%%
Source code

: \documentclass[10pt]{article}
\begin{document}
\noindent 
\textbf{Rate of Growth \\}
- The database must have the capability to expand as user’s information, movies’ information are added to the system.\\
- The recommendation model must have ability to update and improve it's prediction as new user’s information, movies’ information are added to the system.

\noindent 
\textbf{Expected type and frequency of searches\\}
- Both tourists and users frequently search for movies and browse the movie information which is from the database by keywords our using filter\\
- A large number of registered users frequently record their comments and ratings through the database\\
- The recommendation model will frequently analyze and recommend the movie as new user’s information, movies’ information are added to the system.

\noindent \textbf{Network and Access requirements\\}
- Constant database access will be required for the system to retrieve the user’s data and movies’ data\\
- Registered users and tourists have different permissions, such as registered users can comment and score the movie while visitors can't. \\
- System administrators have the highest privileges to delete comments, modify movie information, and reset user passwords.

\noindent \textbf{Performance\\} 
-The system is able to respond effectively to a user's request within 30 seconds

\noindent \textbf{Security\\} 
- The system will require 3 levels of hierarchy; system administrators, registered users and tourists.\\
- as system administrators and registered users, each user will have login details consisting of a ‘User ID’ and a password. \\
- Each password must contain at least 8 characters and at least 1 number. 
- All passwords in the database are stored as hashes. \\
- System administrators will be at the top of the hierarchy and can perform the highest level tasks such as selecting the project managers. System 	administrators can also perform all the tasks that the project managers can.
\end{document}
%%
**AIM OF THE EXERCISE**
Transcribe the lines from the first line of the records through the line that contains "- Both tourists", both included, and add nothing else.

**EXPECTED ANSWER**
Source code

: \documentclass[10pt]{article}
\begin{document}
\noindent 
\textbf{Rate of Growth \\}
- The database must have the capability to expand as user’s information, movies’ information are added to the system.\\
- The recommendation model must have ability to update and improve it's prediction as new user’s information, movies’ information are added to the system.

\noindent 
\textbf{Expected type and frequency of searches\\}
- Both tourists and users frequently search for movies and browse the movie information which is from the database by keywords our using filter\\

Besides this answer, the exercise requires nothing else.